• ARTICLES
• SUBSCRIBE
SEARCH

How Do You Calculate Processor Speed on Multi-core Processors?

The advent of economical consumer grade multi-core processors raises the question for many users: how do you effectively calculate the real speed of a multi-core system? Is a 4-core 3Ghz system really 12Ghz? Read on as we investigate.

Today’s Question & Answer session comes to us courtesy of SuperUser—a subdivision of Stack Exchange, a community-drive grouping of Q&A web sites.

The Question

SuperUser reader NReilingh was curious how to the processor speed for a multi-core system is actually calculated:

Is it correct to say, for example, that a processor with four cores each running at 3GHz is in fact a processor running at 12GHz?

I once got into a “Mac vs. PC” argument (which by the way is NOT the focus of this topic… that was back in middle school) with an acquaintance who insisted that Macs were only being advertised as 1Ghz machines because they were dual-processor G4s each running at 500MHz.

At the time I knew this to be hogwash for reasons I think are apparent to most people, but I just saw a comment on this website to the effect of “6 cores x 0.2GHz = 1.2Ghz” and that got me thinking again about whether there’s a real answer to this.

So, this is a more-or-less philosophical/deep technical question about the semantics of clock speed calculation. I see two possibilities:

1. Each core is in fact doing x calculations per second, thus the total number of calculations is x(cores).
2. Clock speed is rather a count of the number of cycles the processor goes through in the space of a second, so as long as all cores are running at the same speed, the speed of each clock cycle stays the same no matter how many cores exist. In other words, Hz = (core1Hz+core2Hz+…)/cores.
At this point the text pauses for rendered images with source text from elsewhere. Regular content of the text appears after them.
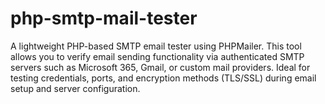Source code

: # php-smtp-mail-tester
A lightweight PHP-based SMTP email tester using PHPMailer. This tool allows you to verify email sending functionality via authenticated SMTP servers such as Microsoft 365, Gmail, or custom mail providers. Ideal for testing credentials, ports, and encryption methods (TLS/SSL) during email setup and server configuration.

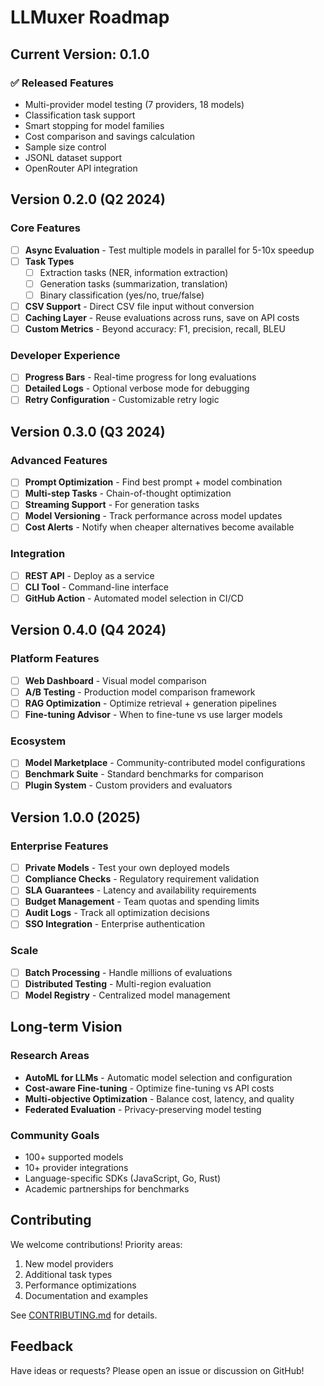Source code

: # LLMuxer Roadmap

## Current Version: 0.1.0

### ✅ Released Features
- Multi-provider model testing (7 providers, 18 models)
- Classification task support
- Smart stopping for model families
- Cost comparison and savings calculation
- Sample size control
- JSONL dataset support
- OpenRouter API integration

## Version 0.2.0 (Q2 2024)

### Core Features
- [ ] **Async Evaluation** - Test multiple models in parallel for 5-10x speedup
- [ ] **Task Types**
  - [ ] Extraction tasks (NER, information extraction)
  - [ ] Generation tasks (summarization, translation)
  - [ ] Binary classification (yes/no, true/false)
- [ ] **CSV Support** - Direct CSV file input without conversion
- [ ] **Caching Layer** - Reuse evaluations across runs, save on API costs
- [ ] **Custom Metrics** - Beyond accuracy: F1, precision, recall, BLEU

### Developer Experience
- [ ] **Progress Bars** - Real-time progress for long evaluations
- [ ] **Detailed Logs** - Optional verbose mode for debugging
- [ ] **Retry Configuration** - Customizable retry logic

## Version 0.3.0 (Q3 2024)

### Advanced Features
- [ ] **Prompt Optimization** - Find best prompt + model combination
- [ ] **Multi-step Tasks** - Chain-of-thought optimization
- [ ] **Streaming Support** - For generation tasks
- [ ] **Model Versioning** - Track performance across model updates
- [ ] **Cost Alerts** - Notify when cheaper alternatives become available

### Integration
- [ ] **REST API** - Deploy as a service
- [ ] **CLI Tool** - Command-line interface
- [ ] **GitHub Action** - Automated model selection in CI/CD

## Version 0.4.0 (Q4 2024)

### Platform Features
- [ ] **Web Dashboard** - Visual model comparison
- [ ] **A/B Testing** - Production model comparison framework
- [ ] **RAG Optimization** - Optimize retrieval + generation pipelines
- [ ] **Fine-tuning Advisor** - When to fine-tune vs use larger models

### Ecosystem
- [ ] **Model Marketplace** - Community-contributed model configurations
- [ ] **Benchmark Suite** - Standard benchmarks for comparison
- [ ] **Plugin System** - Custom providers and evaluators

## Version 1.0.0 (2025)

### Enterprise Features
- [ ] **Private Models** - Test your own deployed models
- [ ] **Compliance Checks** - Regulatory requirement validation
- [ ] **SLA Guarantees** - Latency and availability requirements
- [ ] **Budget Management** - Team quotas and spending limits
- [ ] **Audit Logs** - Track all optimization decisions
- [ ] **SSO Integration** - Enterprise authentication

### Scale
- [ ] **Batch Processing** - Handle millions of evaluations
- [ ] **Distributed Testing** - Multi-region evaluation
- [ ] **Model Registry** - Centralized model management

## Long-term Vision

### Research Areas
- **AutoML for LLMs** - Automatic model selection and configuration
- **Cost-aware Fine-tuning** - Optimize fine-tuning vs API costs
- **Multi-objective Optimization** - Balance cost, latency, and quality
- **Federated Evaluation** - Privacy-preserving model testing

### Community Goals
- 100+ supported models
- 10+ provider integrations
- Language-specific SDKs (JavaScript, Go, Rust)
- Academic partnerships for benchmarks

## Contributing

We welcome contributions! Priority areas:
1. New model providers
2. Additional task types
3. Performance optimizations
4. Documentation and examples

See [CONTRIBUTING.md](CONTRIBUTING.md) for details.

## Feedback

Have ideas or requests? Please open an issue or discussion on GitHub!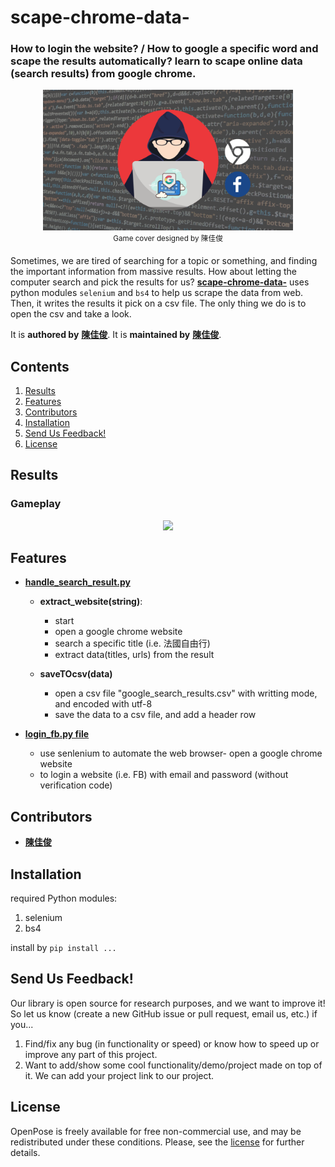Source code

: # scape-chrome-data-
### How to login the website? / How to google a specific word and scape the results automatically? learn to scape online data (search results) from google chrome.
<p align="center">
    <img src="/scape.png" width="400">
    <br>
    <sup>Game cover designed by 陳佳俊
    </sup>
</p>

Sometimes, we are tired of searching for a topic or something, and finding the important information from massive results. How about letting the computer search and pick the results for us? [**scape-chrome-data-**](https://github.com/jerryboy1031/scrape-chrome-data-) uses python modules `selenium` and `bs4` to help us scrape the data from web. Then, it writes the results it pick on a csv file. The only thing we do is to open the csv and take a look.

It is **authored by** [**陳佳俊**](https://github.com/jerryboy1031). It is **maintained by** [**陳佳俊**](https://github.com/jerryboy1031).


## Contents
1. [Results](#results)
2. [Features](#features)
3. [Contributors](#contributors)
4. [Installation](#installation)
5. [Send Us Feedback!](#send-us-feedback)
6. [License](#license)



## Results
### Gameplay
<p align="center">
    <img src=".vs/figs/gameplay1.png" width="300">
</p>


## Features

- **[handle_search_result.py](https://github.com/jerryboy1031/scrape-chrome-data-/blob/main/handle_search_result.py)** 
    - **extract_website(string)**:
        -  start
        - open a google chrome website
        - search a specific title (i.e. 法國自由行)
        - extract data(titles, urls) from the result

    - **saveTOcsv(data)**
        - open a csv file "google_search_results.csv" with writting mode, and encoded with utf-8
        - save the data to a csv file, and add a header row


- **[login_fb.py file](https://github.com/jerryboy1031/scrape-chrome-data-/blob/main/login_fb.py)**
    - use senlenium to automate the web browser- open a google chrome website
    - to login a website (i.e. FB) with email and password (without verification code)

## Contributors
- [**陳佳俊**](https://github.com/jerryboy1031)

## Installation
required Python modules:
1. selenium
2. bs4

install by `pip install ...`

## Send Us Feedback!
Our library is open source for research purposes, and we want to improve it! So let us know (create a new GitHub issue or pull request, email us, etc.) if you...
1. Find/fix any bug (in functionality or speed) or know how to speed up or improve any part of this project.
2. Want to add/show some cool functionality/demo/project made on top of it. We can add your project link to our project.

## License
OpenPose is freely available for free non-commercial use, and may be redistributed under these conditions. Please, see the [license](./LICENSE) for further details.
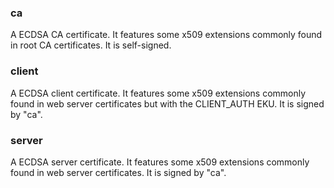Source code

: ### ca

A ECDSA CA certificate. It features some x509 extensions commonly found in root
CA certificates. It is self-signed.

### client

A ECDSA client certificate. It features some x509 extensions commonly found in
web server certificates but with the CLIENT_AUTH EKU. It is signed by "ca".

### server

A ECDSA server certificate. It features some x509 extensions commonly found in
web server certificates. It is signed by "ca".


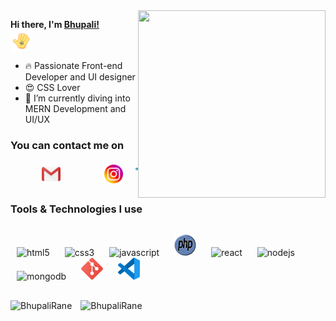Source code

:  <img align="right" src="Images/developer.gif" width="300" height="300">

<p>
  <b>Hi there, I'm <a href="https://github.com/BhupaliRane">Bhupali!</a></b>
  <img src="Images/hii.gif" align="center" style="display:flex;" width="35" height="35">  
</p>
 
  
  
- 🔥 Passionate Front-end Developer and UI designer
- 😍 CSS Lover
- 🌱 I’m currently diving into MERN Development and UI/UX
  
### You can contact me on
<div style="display: flex">
  <a href="mailto:ranebhupali23@gmail.com">
    <img width="30px" style="margin:5px 50px;" src="Images\gmail.png" />
  </a>
  <a  href="https://www.instagram.com/bhupalirane/">
    <img width="30px" style="margin: 5px 50px;" src="Images\instagram.png" />
  </a>
  <a href="www.linkedin.com/in/bhupali-rane-3693a11b0">
    <img width="30px" style="margin: 5 50px;" src="Images\linkedin.png" />
  </a>
</div>


### Tools & Technologies I use
<p style="margin: 30px 0;">
  <img src="https://devicons.github.io/devicon/devicon.git/icons/html5/html5-original-wordmark.svg" style="margin: 0 10px;" alt="html5" width="40" height="40"/> 
  <img src="https://devicons.github.io/devicon/devicon.git/icons/css3/css3-original-wordmark.svg" style="margin: 0 10px;" alt="css3" width="40" height="40"/> 
  <img src="https://devicons.github.io/devicon/devicon.git/icons/javascript/javascript-original.svg" style="margin: 0 10px;" alt="javascript" width="40" height="40"/> 
  <img src="Images\php.png" style="margin: 0 10px;" alt="git" width="35" height="35"/>
  <img src="https://devicons.github.io/devicon/devicon.git/icons/react/react-original-wordmark.svg" style="margin: 0 10px;" alt="react" width="40" height="40"/> 
  <img src="https://devicons.github.io/devicon/devicon.git/icons/nodejs/nodejs-original-wordmark.svg" style="margin: 0 10px;" alt="nodejs" width="40" height="40"/> 
  <img src="https://devicons.github.io/devicon/devicon.git/icons/mongodb/mongodb-original-wordmark.svg" style="margin: 0 10px;" alt="mongodb" width="40" height="40"/> 
  <img src="Images\git.png" style="margin: 0 10px;" alt="git" width="35" height="35"/>
  <img src="Images\visual-studio-code.png" style="margin: 0 10px;" alt="git" width="35" height="35"/>
</p>

<img style="margin-right: 10px" src="https://github-readme-stats.vercel.app/api/top-langs/?username=BhupaliRane&layout=compact&&theme=radical" alt="BhupaliRane" />

<img src="https://github-readme-stats.vercel.app/api?username=BhupaliRane&show_icons=true&hide_border=true&include_all_commits=true&count_private=true&theme=radical" alt="BhupaliRane" />
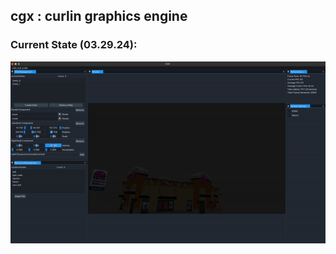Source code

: ## cgx : curlin graphics engine


### Current State (03.29.24):
![Demo_030124](./data/032924_demo.gif)



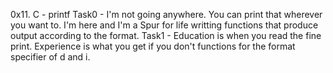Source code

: 0x11. C - printf
Task0 - I'm not going anywhere. You can print that wherever you want to. I'm here and I'm a Spur for life
	writting functions that produce output according to the format.
Task1 - Education is when you read the fine print. Experience is what you get if you don't
	functions for the format specifier of d and i.
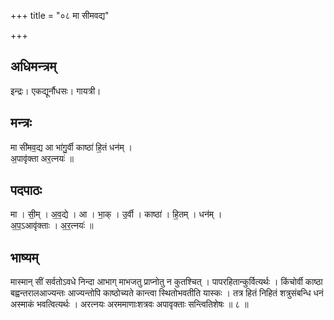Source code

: +++
title = "०८ मा सीमवद्य"

+++
## अधिमन्त्रम्
इन्द्रः। एकद्यूर्नौधसः। गायत्री।

## मन्त्रः
मा सी॑मव॒द्य आ भा॑गु॒र्वी काष्ठा॑ हि॒तं धन॑म् ।  
अ॒पावृ॑क्ता अर॒त्नयः॑ ॥

## पदपाठः
मा । सी॒म् । अ॒व॒द्ये । आ । भा॒क् । उ॒र्वी । काष्ठा॑ । हि॒तम् । धन॑म् ।  
अ॒प॒ऽआवृ॑क्ताः । अ॒र॒त्नयः॑ ॥

## भाष्यम्
मास्मान् सीं सर्वतोऽवधे निन्दा आभाग् माभजतु प्राप्नोतु न कुतश्चित् । पापरहितान्कुर्वित्यर्थः । किंचोर्वी काष्ठा बह्वन्तरालआज्यन्तः आज्यन्तोपि काष्ठोच्यते कान्त्वा स्थितोभवतीति यास्कः । तत्र हितं निहितं शत्रुसंबन्धि धनं अस्माकं भवत्वित्यर्थः । अरत्नयः अरममाणाःशत्रवः अपावृक्ताः सन्त्वितिशेषः ॥ ८ ॥
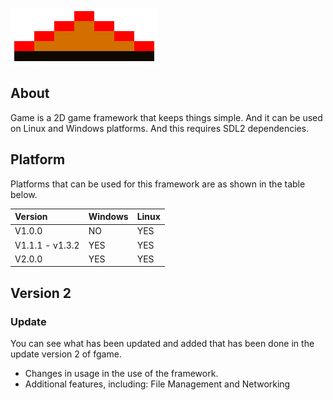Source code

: ![icon](https://github.com/laferenorg/FGame/blob/version-2-development/icon.png "Icon Official This Framework")
## About
Game is a 2D game framework that keeps things simple.
And it can be used on Linux and Windows platforms.
And this requires SDL2 dependencies.

## Platform
Platforms that can be used for this framework are as shown in the table below.

| Version         | Windows            | Linux              |
|:----------------|:-------------------|:-------------------|
| V1.0.0          | NO                 | YES                |
| V1.1.1 - v1.3.2 | YES                | YES                |
| V2.0.0          | YES                | YES                |

## Version 2
### Update
You can see what has been updated and added that has been done in the update version 2 of fgame.
- Changes in usage in the use of the framework.
- Additional features, including: File Management and Networking
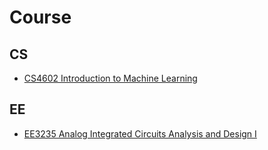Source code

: # Course

## CS
- [CS4602 Introduction to Machine Learning](CS4602)

## EE
- [EE3235 Analog Integrated Circuits Analysis and Design I](EE3235)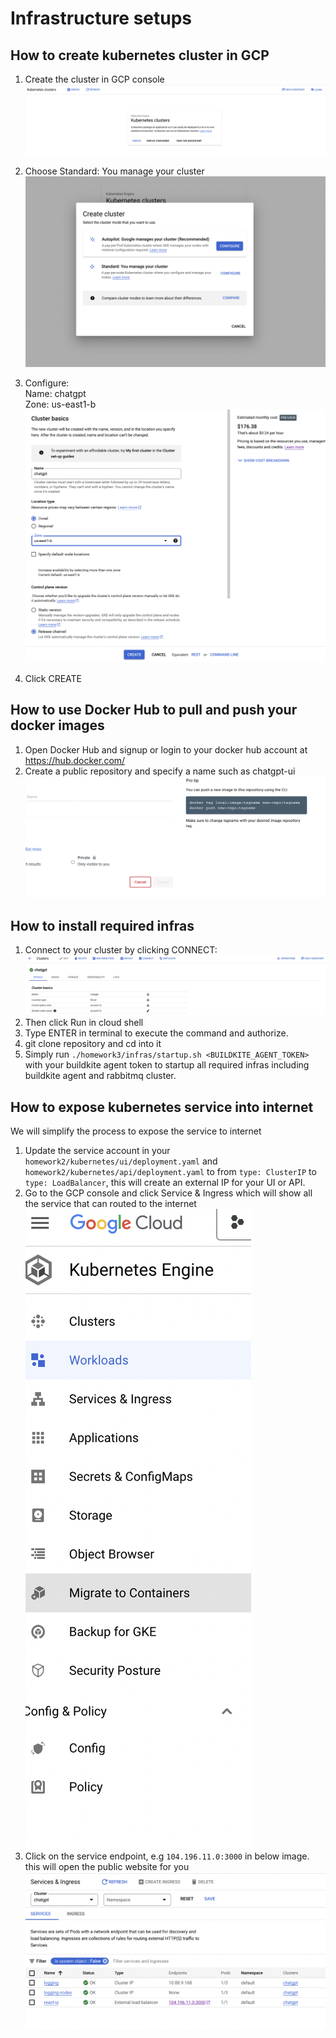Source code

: # Infrastructure setups

## How to create kubernetes cluster in GCP
1. Create the cluster in GCP console
![cluster_view.png](images%2Fcluster_view.png)

2. Choose Standard: You manage your cluster
![create_cluster_view.png](images%2Fcreate_cluster_view.png)

3. Configure: \
Name: chatgpt \
Zone: us-east1-b \
![cluster_config_view.png](images%2Fcluster_config_view.png)

4. Click CREATE

## How to use Docker Hub to pull and push your docker images
1. Open Docker Hub and signup or login to your docker hub account at https://hub.docker.com/
2. Create a public repository and specify a name such as chatgpt-ui
![docker_create_repo.png](images%2Fdocker_create_repo.png)


## How to install required infras
1. Connect to your cluster by clicking CONNECT:
![connect_cluster.png](images%2Fconnect_cluster.png)
2. Then click Run in cloud shell
3. Type ENTER in terminal to execute the command and authorize.
4. git clone repository and cd into it
5. Simply run `./homework3/infras/startup.sh <BUILDKITE_AGENT_TOKEN>` with your buildkite agent token to startup all
required infras including buildkite agent and rabbitmq cluster.

## How to expose kubernetes service into internet
We will simplify the process to expose the service to internet
1. Update the service account in your `homework2/kubernetes/ui/deployment.yaml` and `homework2/kubernetes/api/deployment.yaml` to
from `type: ClusterIP` to `type: LoadBalancer`, this will create an external IP for your UI or API.
2. Go to the GCP console and click Service & Ingress which will show all the service that can routed to the internet
![kubernetes_service.png](images%2Fkubernetes_service.png)
3. Click on the service endpoint, e.g `104.196.11.0:3000` in below image. this will open the public website for you
![ui_service_endpoint.png](images%2Fui_service_endpoint.png)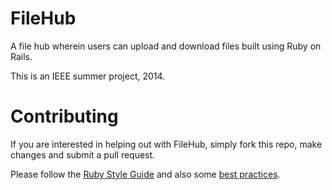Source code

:FileHub
=======

A file hub wherein users can upload and download files built using Ruby on Rails.

This is an IEEE summer project, 2014.

Contributing
============

If you are interested in helping out with FileHub, simply fork this repo, make changes and submit a pull request.

Please follow the <a href="https://github.com/bbatsov/ruby-style-guide">Ruby Style Guide</a> and also some <a href="http://www.sitepoint.com/10-ruby-on-rails-best-practices/">best practices</a>.
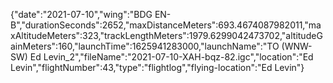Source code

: {"date":"2021-07-10","wing":"BDG EN-B","durationSeconds":2652,"maxDistanceMeters":693.4674087982011,"maxAltitudeMeters":323,"trackLengthMeters":1979.6299042473702,"altitudeGainMeters":160,"launchTime":1625941283000,"launchName":"TO (WNW-SW) Ed Levin_2","fileName":"2021-07-10-XAH-bqz-82.igc","location":"Ed Levin","flightNumber":43,"type":"flightlog","flying-location":"Ed Levin"}
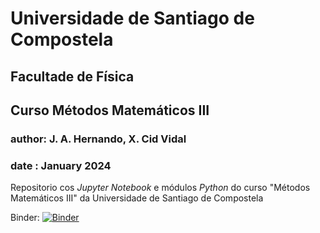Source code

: # Universidade de Santiago de Compostela
## Facultade de Física
## Curso Métodos Matemáticos III
### author: J. A. Hernando, X. Cid Vidal
### date  : January 2024

Repositorio cos *Jupyter Notebook* e módulos *Python* do curso "Métodos Matemáticos III" da Universidade de Santiago de Compostela

Binder:
[![Binder](https://mybinder.org/badge_logo.svg)](https://mybinder.org/v2/gh/jahernando/USC-MMIII/master)
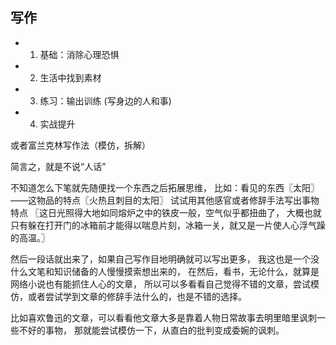 ## 写作

- 1. 基础：消除心理恐惧
- 2. 生活中找到素材
- 3. 练习：输出训练 (写身边的人和事)
- 4. 实战提升

或者富兰克林写作法（模仿，拆解）

简言之，就是不说“人话”


不知道怎么下笔就先随便找一个东西之后拓展思维，
比如：看见的东西〖太阳〗——这物品的特点〖火热且刺目的太阳〗
试试用其他感官或者修辞手法写出事物特点
〖这日光照得大地如同熔炉之中的铁皮一般，空气似乎都扭曲了，
大概也就只有躲在打开门的冰箱前才能得以喘息片刻，冰箱一关，就又是一片使人心浮气躁的高温。〗

然后一段话就出来了，如果自己写作目地明确就可以写出更多，
我这也是一个没什么文笔和知识储备的人慢慢摸索想出来的，
在然后，看书，无论什么，就算是网络小说也有能抓住人心的文章，
所以可以多看看自己觉得不错的文章，尝试模仿，或者尝试学到文章的修辞手法什么的，也是不错的选择。

比如喜欢鲁迅的文章，可以看看他文章大多是靠着人物日常故事去明里暗里讽刺一些不好的事物，
那就能尝试模仿一下，从直白的批判变成委婉的讽刺。

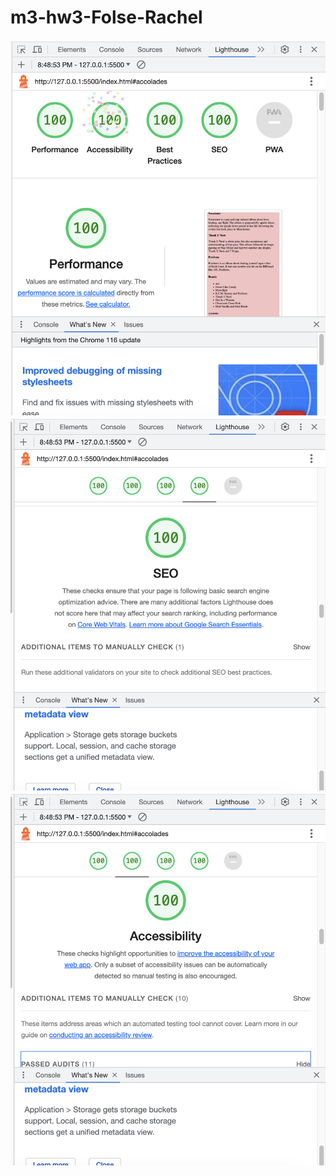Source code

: # m3-hw3-Folse-Rachel

![Image](Lighthouse.png)
![Image](Lighthouse1.png)
![Image](Lighthouse2.png)
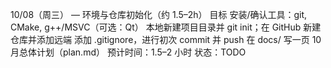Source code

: 10/08（周三） — 环境与仓库初始化（约 1.5–2h）
目标
安装/确认工具：git, CMake, g++/MSVC（可选：Qt）
本地新建项目目录并 git init；在 GitHub 新建仓库并添加远端
添加 .gitignore，进行初次 commit 并 push
在 docs/ 写一页 10 月总体计划（plan.md）
预计时间：1.5–2 小时
状态：TODO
So what is the appropriate way to denote the total clock speed and, more importantly, is it even possible to use single-core speed nomenclature on a multi-core system?

SuperUser contributors Mokubai helps clear things up. He writes:

The main reason why a quad-core 3GHz processor is never as fast as a 12GHz single core is to do with how the task running on that processor works, i.e. single-threaded or multi-threaded. Amdahl’s Law is important when considering the types of tasks you are running.

If you have a task that is inherently linear and has to be done precisely step-by-step such as (a grossly simple program)

``10: a = a + 1``
``20: goto 10 ``

Then the task depends highly on the result of the previous pass and cannot run multiple copies of itself without corrupting the value of `'a'` as each copy would be getting the value of `'a'` at different times and writing it back differently. This restricts the task to a single thread and thus the task can only ever be running on a single core at any given time, if it were to run on multiple cores then the synchronisation corruption would happen. This limits it to 1/2 of the cpu power of a dual core system, or 1/4 in a quad core system.

Now take a task such as:

``10: a = a + 1``
``20: b = b + 1``
``30: c = c + 1``
``40: d = d + 1``
``50: goto 10 ``

All of these lines are independent and could be split into 4 separate programs like the first and run at the same time, each one able to make effective use of the full power of one of the cores without any synchronisation problem, this is where Amdahl’s Law comes into it.

So if you have a single threaded application doing brute force calculations the single 12GHz processor would win hands down, if you can somehow make the task split into separate parts and multi-threaded then the 4 cores could come close to, but not quite reach, the same performance, as per Amdahl’s Law.

The main thing that a multi CPU system gives you is responsiveness. On a single core machine that is working hard the system can seem sluggish as most of the time could be being used by one task and the other tasks only run in short bursts in between the larger task, resulting in a system that seems sluggish or juddery. On a multi-core system the heavy task gets one core and all the other tasks play on the other cores, doing their jobs quickly and efficiently.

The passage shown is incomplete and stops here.